**Dataset entries**
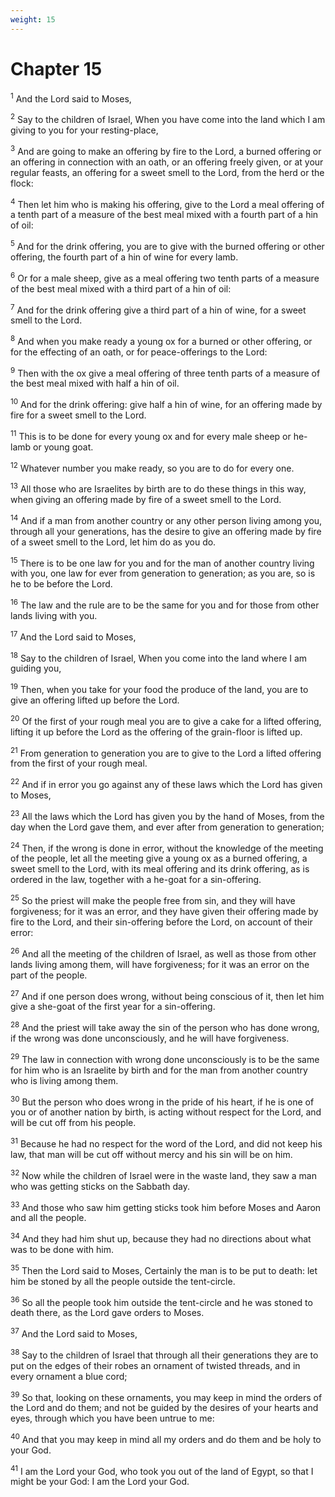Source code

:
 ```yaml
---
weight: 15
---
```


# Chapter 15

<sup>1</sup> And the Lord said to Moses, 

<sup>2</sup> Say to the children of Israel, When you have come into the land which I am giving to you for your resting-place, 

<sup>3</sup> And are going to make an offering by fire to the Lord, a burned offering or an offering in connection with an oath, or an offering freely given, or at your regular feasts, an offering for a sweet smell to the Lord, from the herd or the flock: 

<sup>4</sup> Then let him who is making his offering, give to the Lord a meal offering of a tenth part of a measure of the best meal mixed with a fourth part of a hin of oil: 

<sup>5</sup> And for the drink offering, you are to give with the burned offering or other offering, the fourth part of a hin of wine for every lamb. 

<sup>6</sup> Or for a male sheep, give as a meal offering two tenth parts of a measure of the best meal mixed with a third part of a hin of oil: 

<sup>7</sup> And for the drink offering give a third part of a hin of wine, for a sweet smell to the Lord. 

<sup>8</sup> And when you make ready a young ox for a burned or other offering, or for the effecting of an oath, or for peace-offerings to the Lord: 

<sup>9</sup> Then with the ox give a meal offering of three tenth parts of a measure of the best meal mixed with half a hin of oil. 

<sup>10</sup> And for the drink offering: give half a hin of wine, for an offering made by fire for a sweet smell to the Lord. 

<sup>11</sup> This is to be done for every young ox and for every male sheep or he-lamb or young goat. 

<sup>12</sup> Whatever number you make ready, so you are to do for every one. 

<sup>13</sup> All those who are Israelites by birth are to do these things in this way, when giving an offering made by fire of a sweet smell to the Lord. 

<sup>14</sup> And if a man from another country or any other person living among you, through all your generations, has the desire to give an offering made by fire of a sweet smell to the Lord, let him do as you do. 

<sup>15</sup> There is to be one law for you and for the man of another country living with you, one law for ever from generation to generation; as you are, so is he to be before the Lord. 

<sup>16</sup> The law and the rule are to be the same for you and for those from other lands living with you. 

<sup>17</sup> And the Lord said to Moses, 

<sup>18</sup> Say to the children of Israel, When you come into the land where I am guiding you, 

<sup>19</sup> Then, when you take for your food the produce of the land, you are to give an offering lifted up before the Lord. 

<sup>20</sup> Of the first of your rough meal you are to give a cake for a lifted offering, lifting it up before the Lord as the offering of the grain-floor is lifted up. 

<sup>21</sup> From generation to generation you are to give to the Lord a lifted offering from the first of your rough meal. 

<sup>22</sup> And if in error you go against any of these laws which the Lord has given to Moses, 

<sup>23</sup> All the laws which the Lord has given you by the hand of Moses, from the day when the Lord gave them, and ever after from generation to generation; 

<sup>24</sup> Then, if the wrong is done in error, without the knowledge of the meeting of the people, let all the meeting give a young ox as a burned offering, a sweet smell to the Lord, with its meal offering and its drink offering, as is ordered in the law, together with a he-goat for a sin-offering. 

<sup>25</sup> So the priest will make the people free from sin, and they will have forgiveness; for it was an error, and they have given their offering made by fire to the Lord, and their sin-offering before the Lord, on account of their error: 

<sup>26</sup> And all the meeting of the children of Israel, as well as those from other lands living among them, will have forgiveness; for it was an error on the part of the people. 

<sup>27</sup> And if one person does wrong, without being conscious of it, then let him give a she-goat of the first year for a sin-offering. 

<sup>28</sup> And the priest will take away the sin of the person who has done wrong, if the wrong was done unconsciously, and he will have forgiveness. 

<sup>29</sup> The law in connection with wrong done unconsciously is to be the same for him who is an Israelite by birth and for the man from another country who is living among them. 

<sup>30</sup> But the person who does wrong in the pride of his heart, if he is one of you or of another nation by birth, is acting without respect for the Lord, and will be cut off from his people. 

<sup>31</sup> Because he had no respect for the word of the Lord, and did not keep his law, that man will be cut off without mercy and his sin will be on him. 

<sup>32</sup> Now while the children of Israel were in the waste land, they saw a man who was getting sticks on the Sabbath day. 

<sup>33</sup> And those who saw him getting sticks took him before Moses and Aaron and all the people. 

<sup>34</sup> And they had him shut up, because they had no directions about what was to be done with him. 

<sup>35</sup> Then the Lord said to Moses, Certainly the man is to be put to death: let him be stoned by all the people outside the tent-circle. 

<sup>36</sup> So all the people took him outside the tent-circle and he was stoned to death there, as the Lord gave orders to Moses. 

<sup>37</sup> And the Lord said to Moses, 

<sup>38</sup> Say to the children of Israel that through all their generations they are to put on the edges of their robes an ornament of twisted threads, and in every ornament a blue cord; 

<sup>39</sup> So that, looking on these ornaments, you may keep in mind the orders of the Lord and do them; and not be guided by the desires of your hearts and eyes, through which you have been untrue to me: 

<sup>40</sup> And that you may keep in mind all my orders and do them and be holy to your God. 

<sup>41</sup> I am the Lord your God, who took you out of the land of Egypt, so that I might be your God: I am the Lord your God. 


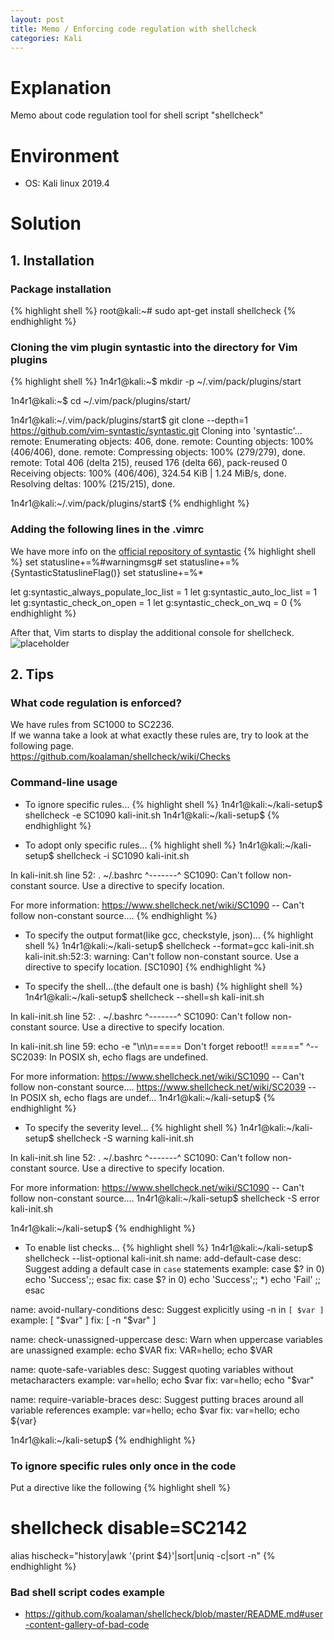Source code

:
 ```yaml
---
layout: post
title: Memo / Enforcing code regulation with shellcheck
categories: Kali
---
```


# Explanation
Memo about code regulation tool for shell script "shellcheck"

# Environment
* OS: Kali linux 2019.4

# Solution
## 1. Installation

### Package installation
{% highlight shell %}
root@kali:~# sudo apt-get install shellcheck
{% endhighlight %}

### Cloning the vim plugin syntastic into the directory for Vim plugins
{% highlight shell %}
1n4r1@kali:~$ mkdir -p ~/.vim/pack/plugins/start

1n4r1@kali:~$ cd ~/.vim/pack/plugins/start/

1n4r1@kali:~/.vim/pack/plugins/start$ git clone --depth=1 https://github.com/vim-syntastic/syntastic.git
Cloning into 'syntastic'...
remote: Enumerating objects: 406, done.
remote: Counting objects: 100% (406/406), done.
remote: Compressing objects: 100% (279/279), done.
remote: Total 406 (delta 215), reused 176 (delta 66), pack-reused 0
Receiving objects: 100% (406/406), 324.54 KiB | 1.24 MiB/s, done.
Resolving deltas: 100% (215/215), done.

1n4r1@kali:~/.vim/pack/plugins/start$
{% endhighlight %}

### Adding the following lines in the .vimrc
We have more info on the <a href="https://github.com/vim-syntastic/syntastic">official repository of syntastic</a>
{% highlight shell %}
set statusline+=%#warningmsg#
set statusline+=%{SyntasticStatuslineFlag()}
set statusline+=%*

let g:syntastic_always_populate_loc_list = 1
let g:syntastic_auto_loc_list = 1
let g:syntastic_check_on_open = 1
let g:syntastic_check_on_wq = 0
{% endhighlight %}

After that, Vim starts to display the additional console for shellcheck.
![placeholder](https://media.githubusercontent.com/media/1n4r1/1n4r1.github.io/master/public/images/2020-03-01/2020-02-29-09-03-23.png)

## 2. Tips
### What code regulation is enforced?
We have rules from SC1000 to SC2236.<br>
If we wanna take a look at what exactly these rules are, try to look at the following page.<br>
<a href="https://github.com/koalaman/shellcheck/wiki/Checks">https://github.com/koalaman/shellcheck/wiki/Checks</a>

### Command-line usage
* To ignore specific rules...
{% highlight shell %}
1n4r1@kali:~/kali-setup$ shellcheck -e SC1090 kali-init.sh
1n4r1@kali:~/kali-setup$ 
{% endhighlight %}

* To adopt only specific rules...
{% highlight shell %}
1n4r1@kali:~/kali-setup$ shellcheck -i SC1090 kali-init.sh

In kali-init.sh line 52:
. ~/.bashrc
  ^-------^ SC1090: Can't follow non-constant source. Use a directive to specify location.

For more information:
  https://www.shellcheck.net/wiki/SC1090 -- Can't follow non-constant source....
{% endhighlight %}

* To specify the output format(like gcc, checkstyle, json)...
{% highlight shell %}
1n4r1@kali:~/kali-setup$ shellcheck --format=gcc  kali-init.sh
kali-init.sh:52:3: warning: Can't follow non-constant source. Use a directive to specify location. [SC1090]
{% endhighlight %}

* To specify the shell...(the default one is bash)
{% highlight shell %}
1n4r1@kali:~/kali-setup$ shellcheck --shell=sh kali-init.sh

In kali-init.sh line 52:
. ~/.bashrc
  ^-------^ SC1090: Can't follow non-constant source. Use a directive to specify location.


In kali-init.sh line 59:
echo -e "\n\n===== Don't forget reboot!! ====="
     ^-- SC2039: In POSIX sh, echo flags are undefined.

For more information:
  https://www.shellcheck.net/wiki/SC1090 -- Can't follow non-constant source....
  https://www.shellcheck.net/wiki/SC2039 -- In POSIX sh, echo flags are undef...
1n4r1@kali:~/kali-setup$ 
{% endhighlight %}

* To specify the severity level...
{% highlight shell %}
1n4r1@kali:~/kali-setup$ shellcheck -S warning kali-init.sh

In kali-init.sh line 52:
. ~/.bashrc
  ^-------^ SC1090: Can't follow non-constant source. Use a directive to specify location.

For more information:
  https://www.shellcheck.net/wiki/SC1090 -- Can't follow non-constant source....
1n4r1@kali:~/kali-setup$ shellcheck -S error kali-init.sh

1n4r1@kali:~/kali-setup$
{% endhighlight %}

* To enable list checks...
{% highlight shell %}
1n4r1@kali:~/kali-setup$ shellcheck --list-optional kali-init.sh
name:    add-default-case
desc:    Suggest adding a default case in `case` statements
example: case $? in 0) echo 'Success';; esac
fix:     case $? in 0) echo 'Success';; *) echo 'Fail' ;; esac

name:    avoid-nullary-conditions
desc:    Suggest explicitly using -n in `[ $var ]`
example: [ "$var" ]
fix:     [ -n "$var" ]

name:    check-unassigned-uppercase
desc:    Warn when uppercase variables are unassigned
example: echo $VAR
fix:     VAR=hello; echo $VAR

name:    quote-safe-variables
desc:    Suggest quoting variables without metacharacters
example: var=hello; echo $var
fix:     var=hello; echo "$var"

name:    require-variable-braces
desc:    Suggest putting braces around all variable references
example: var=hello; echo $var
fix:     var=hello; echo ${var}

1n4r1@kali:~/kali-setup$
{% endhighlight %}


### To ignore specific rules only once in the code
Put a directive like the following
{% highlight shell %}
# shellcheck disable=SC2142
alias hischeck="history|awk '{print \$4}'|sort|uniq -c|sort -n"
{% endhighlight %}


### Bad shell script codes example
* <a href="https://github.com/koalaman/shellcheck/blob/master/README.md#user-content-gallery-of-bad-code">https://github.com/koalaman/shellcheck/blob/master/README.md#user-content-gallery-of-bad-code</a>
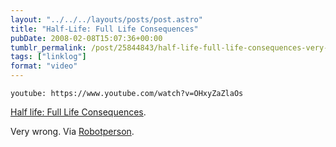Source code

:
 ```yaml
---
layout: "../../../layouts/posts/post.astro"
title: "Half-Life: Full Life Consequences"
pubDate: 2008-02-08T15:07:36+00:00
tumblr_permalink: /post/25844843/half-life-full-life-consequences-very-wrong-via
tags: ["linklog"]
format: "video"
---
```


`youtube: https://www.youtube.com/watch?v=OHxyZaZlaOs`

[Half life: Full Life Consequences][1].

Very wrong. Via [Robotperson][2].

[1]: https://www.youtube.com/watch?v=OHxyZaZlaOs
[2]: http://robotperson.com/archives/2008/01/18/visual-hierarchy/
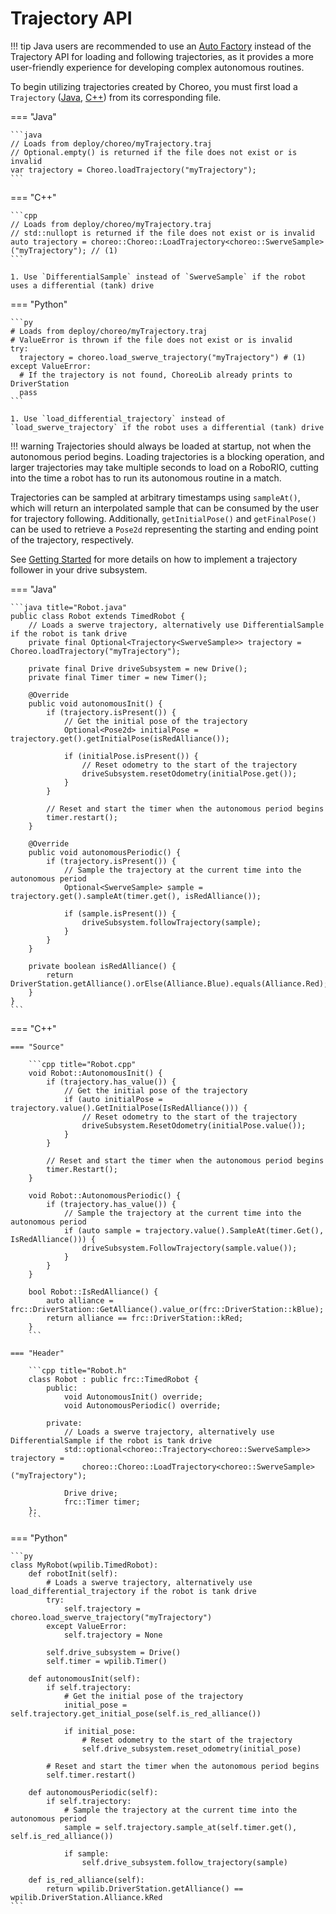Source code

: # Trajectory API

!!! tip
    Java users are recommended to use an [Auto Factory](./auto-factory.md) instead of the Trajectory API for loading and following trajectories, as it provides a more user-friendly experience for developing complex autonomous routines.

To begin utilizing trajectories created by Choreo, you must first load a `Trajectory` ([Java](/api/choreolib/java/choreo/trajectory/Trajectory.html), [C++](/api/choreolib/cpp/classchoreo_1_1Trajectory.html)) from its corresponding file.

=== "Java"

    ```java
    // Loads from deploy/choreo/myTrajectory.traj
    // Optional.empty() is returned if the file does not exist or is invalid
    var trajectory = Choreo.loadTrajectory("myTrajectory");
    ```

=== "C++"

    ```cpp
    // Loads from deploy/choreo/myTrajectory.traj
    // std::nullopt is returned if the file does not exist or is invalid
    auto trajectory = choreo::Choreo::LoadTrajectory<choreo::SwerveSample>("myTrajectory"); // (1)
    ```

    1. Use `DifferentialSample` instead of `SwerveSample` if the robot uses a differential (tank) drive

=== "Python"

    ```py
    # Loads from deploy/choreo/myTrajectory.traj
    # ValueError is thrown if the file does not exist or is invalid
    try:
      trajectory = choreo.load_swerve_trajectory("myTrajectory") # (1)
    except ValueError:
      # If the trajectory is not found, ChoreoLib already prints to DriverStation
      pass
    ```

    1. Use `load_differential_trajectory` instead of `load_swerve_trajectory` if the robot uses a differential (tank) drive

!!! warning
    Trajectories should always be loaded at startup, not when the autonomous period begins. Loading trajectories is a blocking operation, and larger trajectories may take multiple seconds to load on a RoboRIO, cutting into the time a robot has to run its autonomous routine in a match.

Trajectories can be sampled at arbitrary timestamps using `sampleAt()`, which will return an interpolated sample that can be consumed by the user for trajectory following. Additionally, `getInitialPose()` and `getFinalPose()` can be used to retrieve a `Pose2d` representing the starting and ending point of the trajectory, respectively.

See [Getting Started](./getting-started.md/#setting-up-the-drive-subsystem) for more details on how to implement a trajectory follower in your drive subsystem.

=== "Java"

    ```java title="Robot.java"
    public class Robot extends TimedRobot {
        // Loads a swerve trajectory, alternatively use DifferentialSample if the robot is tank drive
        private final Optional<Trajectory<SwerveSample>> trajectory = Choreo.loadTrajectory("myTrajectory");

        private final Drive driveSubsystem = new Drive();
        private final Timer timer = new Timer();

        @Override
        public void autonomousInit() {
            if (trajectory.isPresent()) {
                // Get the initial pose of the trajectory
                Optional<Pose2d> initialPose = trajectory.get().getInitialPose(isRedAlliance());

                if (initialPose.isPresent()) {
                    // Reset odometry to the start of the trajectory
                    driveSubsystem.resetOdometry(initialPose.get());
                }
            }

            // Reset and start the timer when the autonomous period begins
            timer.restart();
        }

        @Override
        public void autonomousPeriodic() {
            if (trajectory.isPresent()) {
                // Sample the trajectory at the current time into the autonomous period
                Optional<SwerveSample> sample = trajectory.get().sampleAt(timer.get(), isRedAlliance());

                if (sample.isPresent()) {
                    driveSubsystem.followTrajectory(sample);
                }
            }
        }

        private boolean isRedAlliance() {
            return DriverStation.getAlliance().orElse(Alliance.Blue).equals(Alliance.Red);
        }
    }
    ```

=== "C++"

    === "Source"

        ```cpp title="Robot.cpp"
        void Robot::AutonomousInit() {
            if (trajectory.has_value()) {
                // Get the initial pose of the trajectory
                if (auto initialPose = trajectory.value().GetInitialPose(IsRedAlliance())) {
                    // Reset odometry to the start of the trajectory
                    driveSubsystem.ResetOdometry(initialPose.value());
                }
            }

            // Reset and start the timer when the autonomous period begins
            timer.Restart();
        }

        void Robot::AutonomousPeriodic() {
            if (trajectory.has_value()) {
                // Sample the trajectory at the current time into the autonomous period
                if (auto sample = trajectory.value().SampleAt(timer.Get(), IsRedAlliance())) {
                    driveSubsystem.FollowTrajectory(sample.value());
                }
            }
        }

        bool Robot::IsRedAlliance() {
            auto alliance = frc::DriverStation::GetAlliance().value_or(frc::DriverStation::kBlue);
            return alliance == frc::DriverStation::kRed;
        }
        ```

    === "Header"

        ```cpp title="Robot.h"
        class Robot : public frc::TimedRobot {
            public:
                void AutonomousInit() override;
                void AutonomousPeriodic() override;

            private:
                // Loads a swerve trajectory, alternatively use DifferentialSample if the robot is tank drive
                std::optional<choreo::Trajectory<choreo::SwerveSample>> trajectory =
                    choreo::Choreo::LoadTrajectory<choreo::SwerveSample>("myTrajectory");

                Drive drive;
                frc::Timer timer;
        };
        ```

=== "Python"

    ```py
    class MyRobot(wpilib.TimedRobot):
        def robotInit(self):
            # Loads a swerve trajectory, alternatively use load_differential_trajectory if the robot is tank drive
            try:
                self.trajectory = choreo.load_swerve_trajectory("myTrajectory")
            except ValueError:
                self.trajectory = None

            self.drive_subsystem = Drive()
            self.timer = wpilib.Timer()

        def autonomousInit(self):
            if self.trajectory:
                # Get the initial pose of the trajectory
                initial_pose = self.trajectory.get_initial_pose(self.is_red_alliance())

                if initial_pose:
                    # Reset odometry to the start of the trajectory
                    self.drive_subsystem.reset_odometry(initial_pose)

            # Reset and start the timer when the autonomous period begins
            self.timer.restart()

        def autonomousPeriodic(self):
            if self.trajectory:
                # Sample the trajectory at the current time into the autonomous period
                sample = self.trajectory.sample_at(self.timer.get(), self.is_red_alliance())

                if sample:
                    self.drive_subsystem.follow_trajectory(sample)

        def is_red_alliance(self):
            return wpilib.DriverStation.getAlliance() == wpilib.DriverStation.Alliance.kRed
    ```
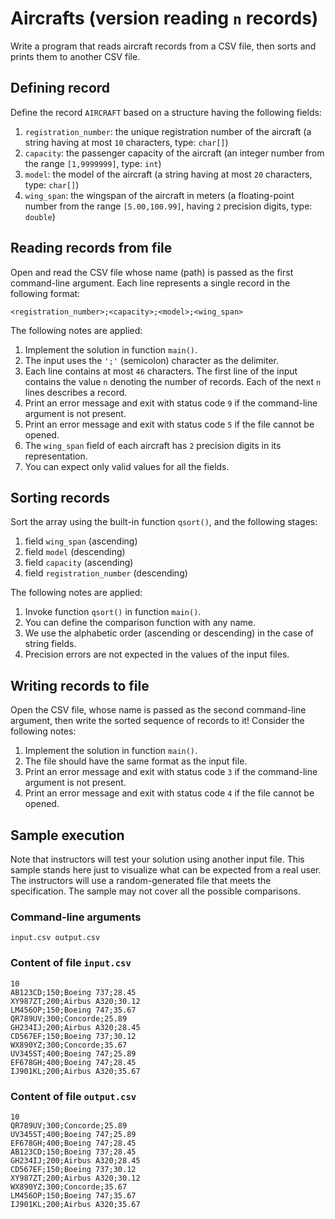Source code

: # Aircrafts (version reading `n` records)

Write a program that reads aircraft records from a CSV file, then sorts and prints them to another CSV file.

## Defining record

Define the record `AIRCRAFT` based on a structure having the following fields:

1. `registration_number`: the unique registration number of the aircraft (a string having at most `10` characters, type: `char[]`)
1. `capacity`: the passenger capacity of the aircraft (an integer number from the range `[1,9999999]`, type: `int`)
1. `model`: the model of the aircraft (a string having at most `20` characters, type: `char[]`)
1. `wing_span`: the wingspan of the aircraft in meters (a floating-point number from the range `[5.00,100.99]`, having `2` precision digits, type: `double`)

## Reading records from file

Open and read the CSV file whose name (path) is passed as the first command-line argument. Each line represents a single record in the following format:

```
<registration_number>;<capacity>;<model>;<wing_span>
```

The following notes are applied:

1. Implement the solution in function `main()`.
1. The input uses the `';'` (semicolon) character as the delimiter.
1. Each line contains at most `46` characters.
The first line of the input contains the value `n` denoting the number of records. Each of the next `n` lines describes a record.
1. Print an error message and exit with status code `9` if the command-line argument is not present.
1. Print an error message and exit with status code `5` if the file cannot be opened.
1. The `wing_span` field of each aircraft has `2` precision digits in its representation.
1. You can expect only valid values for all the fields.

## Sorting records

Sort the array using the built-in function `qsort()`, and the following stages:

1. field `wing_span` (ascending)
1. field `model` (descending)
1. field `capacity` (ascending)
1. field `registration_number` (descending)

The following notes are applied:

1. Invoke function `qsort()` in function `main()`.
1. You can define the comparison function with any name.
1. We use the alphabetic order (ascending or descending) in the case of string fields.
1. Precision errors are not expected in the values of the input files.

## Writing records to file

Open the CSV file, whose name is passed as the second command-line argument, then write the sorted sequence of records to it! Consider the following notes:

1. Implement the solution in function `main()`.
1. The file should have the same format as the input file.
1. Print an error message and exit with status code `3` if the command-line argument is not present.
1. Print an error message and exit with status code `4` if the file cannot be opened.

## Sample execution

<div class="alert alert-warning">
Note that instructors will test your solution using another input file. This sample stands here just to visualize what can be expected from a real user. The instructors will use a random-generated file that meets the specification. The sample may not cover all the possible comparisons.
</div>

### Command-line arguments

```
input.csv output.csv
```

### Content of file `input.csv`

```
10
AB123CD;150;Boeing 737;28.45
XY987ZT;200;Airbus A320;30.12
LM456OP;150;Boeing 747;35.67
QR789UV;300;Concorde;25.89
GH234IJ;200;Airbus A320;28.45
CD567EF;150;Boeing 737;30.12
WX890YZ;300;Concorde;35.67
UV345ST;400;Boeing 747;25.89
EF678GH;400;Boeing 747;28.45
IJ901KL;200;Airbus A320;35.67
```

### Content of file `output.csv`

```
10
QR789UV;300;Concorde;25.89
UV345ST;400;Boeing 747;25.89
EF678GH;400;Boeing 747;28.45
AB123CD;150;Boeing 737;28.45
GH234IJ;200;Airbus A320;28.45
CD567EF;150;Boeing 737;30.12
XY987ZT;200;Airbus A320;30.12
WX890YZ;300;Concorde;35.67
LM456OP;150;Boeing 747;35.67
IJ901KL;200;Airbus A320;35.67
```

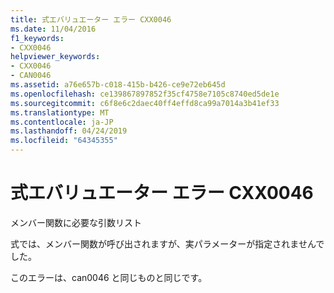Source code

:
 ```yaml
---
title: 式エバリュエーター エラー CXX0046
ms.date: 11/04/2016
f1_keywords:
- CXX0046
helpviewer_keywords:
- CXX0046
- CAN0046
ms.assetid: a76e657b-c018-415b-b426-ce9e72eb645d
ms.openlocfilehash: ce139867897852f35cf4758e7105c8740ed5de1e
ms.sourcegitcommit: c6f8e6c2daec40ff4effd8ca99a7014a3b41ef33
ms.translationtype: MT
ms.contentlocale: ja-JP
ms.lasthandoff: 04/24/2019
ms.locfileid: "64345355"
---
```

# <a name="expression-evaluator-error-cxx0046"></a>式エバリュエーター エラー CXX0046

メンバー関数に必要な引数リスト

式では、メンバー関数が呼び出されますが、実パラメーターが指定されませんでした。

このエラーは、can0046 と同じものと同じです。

**TASK GOAL**
Please report only the number of lines above that include "sheep".

**ANSWER TO THE EXERCISE**
2